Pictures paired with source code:
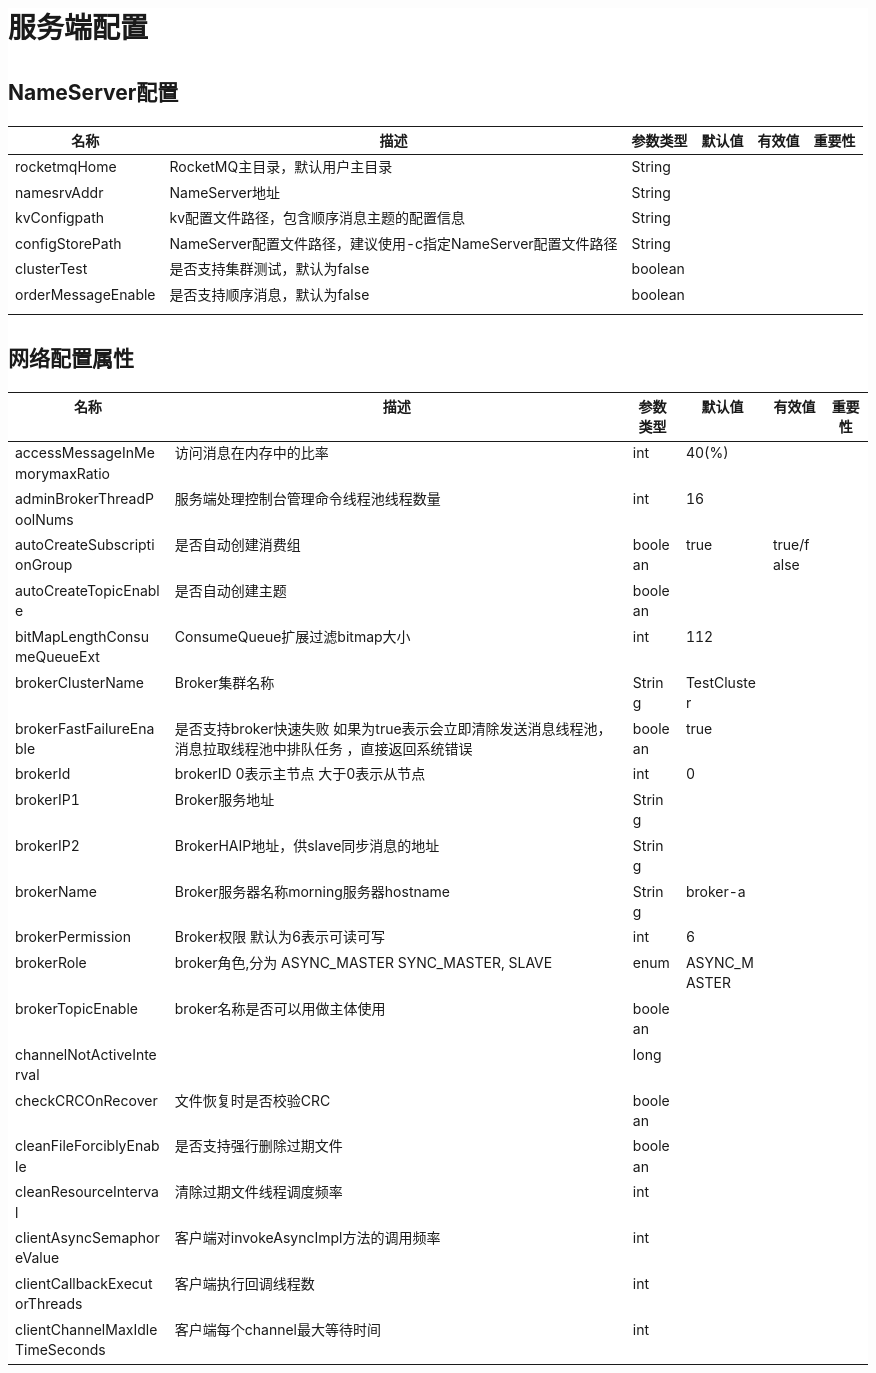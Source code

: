 # 服务端配置



## NameServer配置

| 名称               | 描述                                                         | 参数类型 | 默认值 | 有效值 | 重要性 |
| ------------------ | ------------------------------------------------------------ | -------- | ------ | ------ | ------ |
| rocketmqHome       | RocketMQ主目录，默认用户主目录                               | String   |        |        |        |
| namesrvAddr        | NameServer地址                                               | String   |        |        |        |
| kvConfigpath       | kv配置文件路径，包含顺序消息主题的配置信息                   | String   |        |        |        |
| configStorePath    | NameServer配置文件路径，建议使用-c指定NameServer配置文件路径 | String   |        |        |        |
| clusterTest        | 是否支持集群测试，默认为false                                | boolean  |        |        |        |
| orderMessageEnable | 是否支持顺序消息，默认为false                                | boolean  |        |        |        |
|                    |                                                              |          |        |        |        |



## 网络配置属性

| 名称                                   | 描述                                                         | 参数类型 | 默认值       | 有效值     | 重要性 |
| -------------------------------------- | ------------------------------------------------------------ | -------- | ------------ | ---------- | ------ |
| accessMessageInMemorymaxRatio          | 访问消息在内存中的比率                                       | int      | 40(%)        |            |        |
| adminBrokerThreadPoolNums              | 服务端处理控制台管理命令线程池线程数量                       | int      | 16           |            |        |
| autoCreateSubscriptionGroup            | 是否自动创建消费组                                           | boolean  | true         | true/false |        |
| autoCreateTopicEnable                  | 是否自动创建主题                                             | boolean  |              |            |        |
| bitMapLengthConsumeQueueExt            | ConsumeQueue扩展过滤bitmap大小                               | int      | 112          |            |        |
| brokerClusterName                      | Broker集群名称                                               | String   | TestCluster  |            |        |
| brokerFastFailureEnable                | 是否支持broker快速失败 如果为true表示会立即清除发送消息线程池，消息拉取线程池中排队任务 ，直接返回系统错误 | boolean  | true         |            |        |
| brokerId                               | brokerID 0表示主节点 大于0表示从节点                         | int      | 0            |            |        |
| brokerIP1                              | Broker服务地址                                               | String   |              |            |        |
| brokerIP2                              | BrokerHAIP地址，供slave同步消息的地址                        | String   |              |            |        |
| brokerName                             | Broker服务器名称morning服务器hostname                        | String   | broker-a     |            |        |
| brokerPermission                       | Broker权限 默认为6表示可读可写                               | int      | 6            |            |        |
| brokerRole                             | broker角色,分为 ASYNC_MASTER SYNC_MASTER, SLAVE              | enum     | ASYNC_MASTER |            |        |
| brokerTopicEnable                      | broker名称是否可以用做主体使用                               | boolean  |              |            |        |
| channelNotActiveInterval               |                                                              | long     |              |            |        |
| checkCRCOnRecover                      | 文件恢复时是否校验CRC                                        | boolean  |              |            |        |
| cleanFileForciblyEnable                | 是否支持强行删除过期文件                                     | boolean  |              |            |        |
| cleanResourceInterval                  | 清除过期文件线程调度频率                                     | int      |              |            |        |
| clientAsyncSemaphoreValue              | 客户端对invokeAsyncImpl方法的调用频率                        | int      |              |            |        |
| clientCallbackExecutorThreads          | 客户端执行回调线程数                                         | int      |              |            |        |
| clientChannelMaxIdleTimeSeconds        | 客户端每个channel最大等待时间                                | int      |              |            |        |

## Activity
The answer must consist of every line from the data that holds the string "参数类型".

## Your response
| 名称               | 描述                                                         | 参数类型 | 默认值 | 有效值 | 重要性 |
| 名称                                   | 描述                                                         | 参数类型 | 默认值       | 有效值     | 重要性 |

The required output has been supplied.